Re: [RFC PATCH net-next v3 3/8] net: pcs: pcs-mtk-lynxi: add platform driver for MT7988

From: Russell King (Oracle)
Date: Wed Dec 13 2023 - 11:04:47 EST


On Tue, Dec 12, 2023 at 03:47:18AM +0000, Daniel Golle wrote:
> Introduce a proper platform MFD driver for the LynxI (H)SGMII PCS which
> is going to initially be used for the MT7988 SoC.
>
> Signed-off-by: Daniel Golle <daniel@xxxxxxxxxxxxxx>

I made some specific suggestions about what I wanted to see for
"getting" PCS in the previous review, and I'm disappointed that this
patch set is still inventing its own solution.

> +struct phylink_pcs *mtk_pcs_lynxi_get(struct device *dev, struct device_node *np)
> +{
> + struct platform_device *pdev;
> + struct mtk_pcs_lynxi *mpcs;
> +
> + if (!np)
> + return NULL;
> +
> + if (!of_device_is_available(np))
> + return ERR_PTR(-ENODEV);
> +
> + if (!of_match_node(mtk_pcs_lynxi_of_match, np))
> + return ERR_PTR(-EINVAL);
> +
> + pdev = of_find_device_by_node(np);
> + if (!pdev || !platform_get_drvdata(pdev)) {

This is racy - as I thought I described before, userspace can unbind
the device in one thread, while another thread is calling this
function. With just the right timing, this check succeeds, but...

> + if (pdev)
> + put_device(&pdev->dev);
> + return ERR_PTR(-EPROBE_DEFER);
> + }
> +
> + mpcs = platform_get_drvdata(pdev);

mpcs ends up being read as NULL here.

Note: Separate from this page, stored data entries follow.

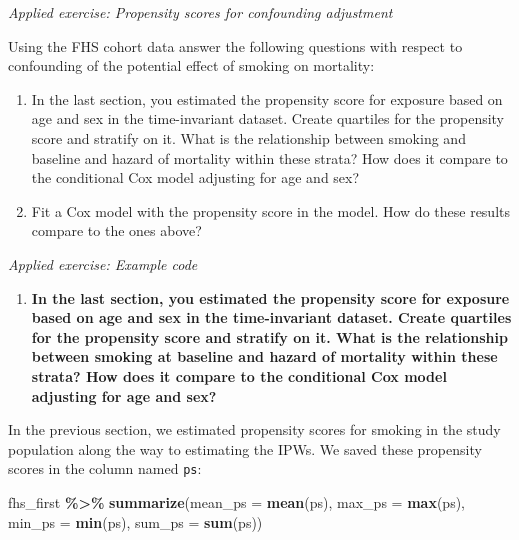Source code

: \documentclass[
]{book}
\newenvironment{Shaded}{\begin{snugshade}}{\end{snugshade}}
\newcommand{\AttributeTok}[1]{\textcolor[rgb]{0.13,0.29,0.53}{#1}}
\newcommand{\FunctionTok}[1]{\textcolor[rgb]{0.13,0.29,0.53}{\textbf{#1}}}
\newcommand{\NormalTok}[1]{#1}
\newcommand{\SpecialCharTok}[1]{\textcolor[rgb]{0.81,0.36,0.00}{\textbf{#1}}}
\providecommand{\tightlist}{%
  \setlength{\itemsep}{0pt}\setlength{\parskip}{0pt}}
\begin{document}
\emph{Applied exercise: Propensity scores for confounding adjustment}

Using the FHS cohort data answer the following questions with respect to confounding of the potential effect of smoking on mortality:

\begin{enumerate}
\def\labelenumi{\arabic{enumi}.}
\tightlist
\item
  In the last section, you estimated the propensity score for exposure based on age and sex in the time-invariant dataset. Create quartiles for the propensity score and stratify on it. What is the relationship between smoking and baseline and hazard of mortality within these strata? How does it compare to the conditional Cox model adjusting for age and sex?
\item
  Fit a Cox model with the propensity score in the model. How do these results compare to the ones above?
\end{enumerate}

\emph{Applied exercise: Example code}

\begin{enumerate}
\def\labelenumi{\arabic{enumi}.}
\tightlist
\item
  \textbf{In the last section, you estimated the propensity score for exposure based on age and sex in the time-invariant dataset. Create quartiles for the propensity score and stratify on it. What is the relationship between smoking at baseline and hazard of mortality within these strata? How does it compare to the conditional Cox model adjusting for age and sex?}
\end{enumerate}

In the previous section, we estimated propensity scores for smoking in the study population along the way to estimating the IPWs. We saved these propensity scores in the column named \texttt{ps}:

\begin{Shaded}
\begin{Highlighting}[]
\NormalTok{fhs\_first }\SpecialCharTok{\%\textgreater{}\%}
  \FunctionTok{summarize}\NormalTok{(}\AttributeTok{mean\_ps =} \FunctionTok{mean}\NormalTok{(ps),}
            \AttributeTok{max\_ps =} \FunctionTok{max}\NormalTok{(ps),}
            \AttributeTok{min\_ps =} \FunctionTok{min}\NormalTok{(ps),}
            \AttributeTok{sum\_ps =} \FunctionTok{sum}\NormalTok{(ps))}
\end{Highlighting}
\end{Shaded}
\end{document}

Even if you did manage to get a
valid pointer, "mpcs" being devm-alloced could be freed from under
you at this point...

> + device_link_add(dev, mpcs->dev, DL_FLAG_AUTOREMOVE_CONSUMER);

resulting in this accessing memory which has been freed.

The solution would be either to suppress the bind/unbind attributes
(provided the underlying struct device can't go away, which probably
also means ensuring the same of the MDIO bus. Aternatively, adding
a lock around the remove path and around the checking of
platform_get_drvdata() down to adding the device link would probably
solve it.

However, I come back to my general point - this kind of stuff is
hairy. Do we want N different implementations of it in various drivers
with subtle bugs, or do we want _one_ implemenatation.

If we go with the one implemenation approach, then we need to think
about whether we should be using device links or not. The problem
could be for network interfaces where one struct device is
associated with multiple network interfaces. Using device links has
the unfortunate side effect that if the PCS for one of those network
interfaces is removed, _all_ network interfaces disappear.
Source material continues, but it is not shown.